#### HOW TO COMPLETE THIS TASK
A complete answer includes every line below with the word "connection".

+ + + + +

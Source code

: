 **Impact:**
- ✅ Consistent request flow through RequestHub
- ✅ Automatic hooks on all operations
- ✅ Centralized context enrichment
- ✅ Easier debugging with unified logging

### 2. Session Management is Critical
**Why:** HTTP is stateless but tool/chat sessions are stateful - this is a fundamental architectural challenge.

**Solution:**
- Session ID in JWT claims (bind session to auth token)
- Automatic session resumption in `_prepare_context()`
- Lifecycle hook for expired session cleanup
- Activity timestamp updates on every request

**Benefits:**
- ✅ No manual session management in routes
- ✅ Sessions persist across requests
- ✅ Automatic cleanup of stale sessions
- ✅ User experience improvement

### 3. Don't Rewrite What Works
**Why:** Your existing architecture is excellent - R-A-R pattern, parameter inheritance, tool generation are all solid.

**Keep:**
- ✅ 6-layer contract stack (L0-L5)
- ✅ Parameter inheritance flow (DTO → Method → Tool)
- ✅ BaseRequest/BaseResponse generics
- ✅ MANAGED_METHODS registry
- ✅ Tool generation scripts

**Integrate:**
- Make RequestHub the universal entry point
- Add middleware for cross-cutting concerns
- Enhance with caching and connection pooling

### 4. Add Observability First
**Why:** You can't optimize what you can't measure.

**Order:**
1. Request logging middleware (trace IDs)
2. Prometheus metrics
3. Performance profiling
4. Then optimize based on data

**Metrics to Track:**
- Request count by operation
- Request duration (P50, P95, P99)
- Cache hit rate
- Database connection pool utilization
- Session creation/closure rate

+ + + + +

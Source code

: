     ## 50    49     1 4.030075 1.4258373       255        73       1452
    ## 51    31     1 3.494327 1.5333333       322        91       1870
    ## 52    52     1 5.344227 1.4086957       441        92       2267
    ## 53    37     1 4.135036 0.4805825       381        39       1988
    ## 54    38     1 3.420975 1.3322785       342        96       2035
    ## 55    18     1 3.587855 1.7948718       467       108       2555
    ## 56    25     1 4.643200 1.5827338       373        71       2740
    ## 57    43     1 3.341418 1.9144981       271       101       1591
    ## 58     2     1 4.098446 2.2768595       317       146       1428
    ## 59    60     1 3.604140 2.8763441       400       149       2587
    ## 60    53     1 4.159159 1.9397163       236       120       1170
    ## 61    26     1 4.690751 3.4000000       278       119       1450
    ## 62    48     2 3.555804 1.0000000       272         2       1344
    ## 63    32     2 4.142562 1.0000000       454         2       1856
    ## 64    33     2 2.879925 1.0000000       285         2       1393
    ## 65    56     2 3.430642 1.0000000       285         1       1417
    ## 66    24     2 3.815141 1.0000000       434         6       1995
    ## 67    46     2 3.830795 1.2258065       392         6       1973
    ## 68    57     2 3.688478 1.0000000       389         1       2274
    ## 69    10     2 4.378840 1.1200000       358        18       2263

+ + + + +

#### COMPLETED TASK
- Enhance with caching and connection pooling
- Database connection pool utilization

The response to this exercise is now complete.